▶ **TASK REQUIREMENTS**
Return the records from the first line through the line containing "## 📸 Screenshot", and leave out the pictures.

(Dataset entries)
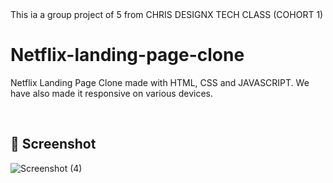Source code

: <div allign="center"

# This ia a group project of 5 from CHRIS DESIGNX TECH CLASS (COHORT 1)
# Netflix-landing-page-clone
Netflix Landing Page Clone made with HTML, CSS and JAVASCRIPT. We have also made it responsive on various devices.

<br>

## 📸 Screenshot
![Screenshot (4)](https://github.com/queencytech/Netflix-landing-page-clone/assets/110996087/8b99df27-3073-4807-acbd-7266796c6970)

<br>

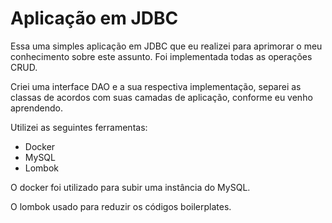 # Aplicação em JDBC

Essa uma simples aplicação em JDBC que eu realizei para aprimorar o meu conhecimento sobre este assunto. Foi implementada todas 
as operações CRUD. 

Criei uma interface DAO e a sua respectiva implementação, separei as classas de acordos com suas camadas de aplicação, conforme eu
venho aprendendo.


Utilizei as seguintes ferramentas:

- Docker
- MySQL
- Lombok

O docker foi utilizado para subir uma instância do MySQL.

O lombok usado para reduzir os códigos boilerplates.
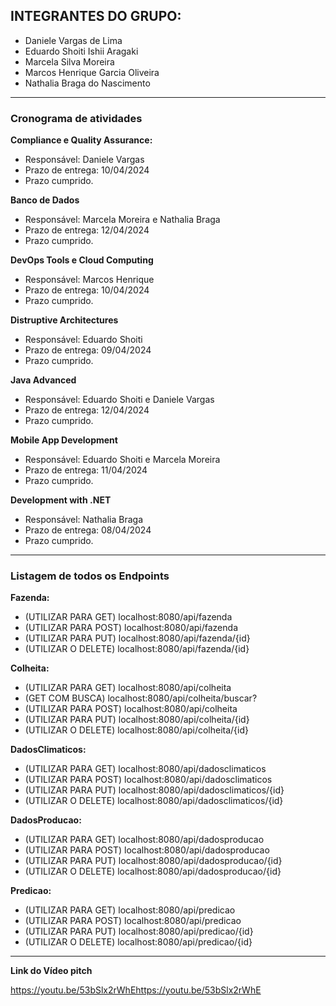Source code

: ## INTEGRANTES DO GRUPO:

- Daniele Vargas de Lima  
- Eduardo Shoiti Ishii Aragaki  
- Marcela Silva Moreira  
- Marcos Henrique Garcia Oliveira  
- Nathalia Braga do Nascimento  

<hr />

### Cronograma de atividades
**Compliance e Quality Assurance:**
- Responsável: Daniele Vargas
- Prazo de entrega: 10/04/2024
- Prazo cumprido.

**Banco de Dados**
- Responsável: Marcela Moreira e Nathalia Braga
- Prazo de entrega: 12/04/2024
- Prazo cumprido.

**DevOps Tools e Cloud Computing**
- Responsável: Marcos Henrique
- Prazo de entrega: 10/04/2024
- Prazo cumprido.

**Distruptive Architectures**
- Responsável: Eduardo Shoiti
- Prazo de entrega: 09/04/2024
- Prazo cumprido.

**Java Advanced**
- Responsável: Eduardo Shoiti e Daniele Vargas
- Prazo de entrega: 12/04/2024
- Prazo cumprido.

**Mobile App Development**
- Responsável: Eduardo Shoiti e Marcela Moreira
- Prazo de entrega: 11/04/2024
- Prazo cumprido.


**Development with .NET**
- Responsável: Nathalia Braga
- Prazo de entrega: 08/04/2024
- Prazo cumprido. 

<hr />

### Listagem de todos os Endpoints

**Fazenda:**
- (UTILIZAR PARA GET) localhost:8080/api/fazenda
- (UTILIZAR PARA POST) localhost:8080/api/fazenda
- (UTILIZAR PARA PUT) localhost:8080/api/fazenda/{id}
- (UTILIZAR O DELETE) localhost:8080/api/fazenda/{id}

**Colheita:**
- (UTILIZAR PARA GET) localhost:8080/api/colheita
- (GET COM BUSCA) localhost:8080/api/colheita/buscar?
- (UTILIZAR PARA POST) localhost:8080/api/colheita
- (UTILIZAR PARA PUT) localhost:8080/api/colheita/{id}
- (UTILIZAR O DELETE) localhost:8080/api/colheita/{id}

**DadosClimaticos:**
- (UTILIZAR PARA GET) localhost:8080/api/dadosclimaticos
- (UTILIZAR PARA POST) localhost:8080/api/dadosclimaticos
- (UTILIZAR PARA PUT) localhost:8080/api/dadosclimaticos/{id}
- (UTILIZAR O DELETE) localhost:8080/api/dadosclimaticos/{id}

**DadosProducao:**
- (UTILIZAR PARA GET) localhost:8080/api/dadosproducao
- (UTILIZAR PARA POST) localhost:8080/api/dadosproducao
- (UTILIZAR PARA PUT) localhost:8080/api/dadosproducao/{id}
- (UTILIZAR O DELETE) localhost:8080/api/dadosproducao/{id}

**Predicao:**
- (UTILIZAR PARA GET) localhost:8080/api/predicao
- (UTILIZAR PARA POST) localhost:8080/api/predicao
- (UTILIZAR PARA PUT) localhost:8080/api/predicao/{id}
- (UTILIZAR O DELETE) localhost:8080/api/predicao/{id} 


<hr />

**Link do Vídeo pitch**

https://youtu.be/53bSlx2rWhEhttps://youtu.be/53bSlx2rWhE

▶ **RESULT**
Source code

: <div allign="center"

# This ia a group project of 5 from CHRIS DESIGNX TECH CLASS (COHORT 1)
# Netflix-landing-page-clone
Netflix Landing Page Clone made with HTML, CSS and JAVASCRIPT. We have also made it responsive on various devices.

<br>

## 📸 Screenshot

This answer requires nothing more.